Practicing what we preach: agile philosophy and our website redesign.

We're an agile-focused digital product agency. Which means we spend a lot of time advising our clients to build, test, learn and then iterate on their ideas based on what they've learned. In most cases, we advise that perfect is the enemy of good. Getting feedback on your product early and often gives you the opportunity to make the product better, as opposed to spending a significant amount of time fine tuning features and functionality before you even know if users really want those features in the first place.

So when we set about to redesign our own website, we made sure to follow those agile philosophies. (The new design is live as of last week, check it out and tell us what you think: www.mojotech.com)

Before we started the redesign, we narrowed the central focus of what we wanted the website to do: attract new qualified clients and have them fill out our contact form. We filtered all of our thoughts and ideas through that specific goal. We have other tertiary goals of course, like attracting new talent but finding qualified leads was paramount.

During those discussions, we came up with a few assumptions about what potential clients wanted to see from us and how we could guide them through our company story.

To that end, we came up with some copy, some wireframes and some imagery and set our designer Matt Rossi with the task of pulling it all together.

We gave him a very short timeline in which to work and a fixed deadline, so we prioritized must-haves, should-haves and would-be-nice-to-haves. We've put the site up and are currently testing some of those early assumptions and finessing some of our lower priority ideas.

The copy that we came up with is close to finished but not as polished as we’d like. We're still moving words around, and coming up with new and better ways to say what we mean. The site is live and we're pushing changes based on the feedback we're hearing from people who've visited and also the people who work here.

That video you see in the header of the home page?

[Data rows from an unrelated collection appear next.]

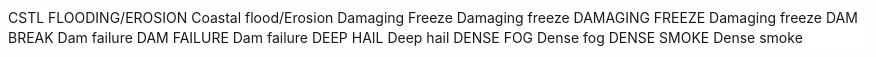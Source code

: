 </tr>
<tr>
<td>
CSTL FLOODING/EROSION
</td>
<td>
Coastal flood/Erosion
</td>
</tr>
<tr>
<td>
Damaging Freeze
</td>
<td>
Damaging freeze
</td>
</tr>
<tr>
<td>
DAMAGING FREEZE
</td>
<td>
Damaging freeze
</td>
</tr>
<tr>
<td>
DAM BREAK
</td>
<td>
Dam failure
</td>
</tr>
<tr>
<td>
DAM FAILURE
</td>
<td>
Dam failure
</td>
</tr>
<tr>
<td>
DEEP HAIL
</td>
<td>
Deep hail
</td>
</tr>
<tr>
<td>
DENSE FOG
</td>
<td>
Dense fog
</td>
</tr>
<tr>
<td>
DENSE SMOKE
</td>
<td>
Dense smoke
</td>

It's made up of some b-roll that we had sitting in a folder, plus some footage Aaron shot on his iPhone. He shot and edited all the pieces together in about an hour. (There's a tracking shot in there shot while Aaron was pushed along on our CEO's 20 year-old skateboard.) Is it perfect? No, but it has the exact feel we wanted. Assuming people respond well to it, we'll probably go back to take some time to make something with a bit more quality.

We have some really smooth animations between page views that we want to implement. They'll make for a better reading experience as people flow through the narrative, but it's going to take a bit more JavaScript magic and we were getting close to our launch deadline, so we're doing without them. For now.

We've worked on a lot more than three projects (more than 100 in fact) and yet we've launched with only three work examples. We have grand plans for more, fuller case studies which we'll implement in the coming months. But before we do that we're carefully monitoring the traffic to those work examples, the time spent on those pages and, most importantly, whether the people who visit them are more or less likely to hit our ultimate goal: filling out our contact form.

We launched a shiny new website last week. It's not perfect, but it's certainly good enough to start validating some of our initial ideas. Which is exactly what we'd tell you to do if you were a client.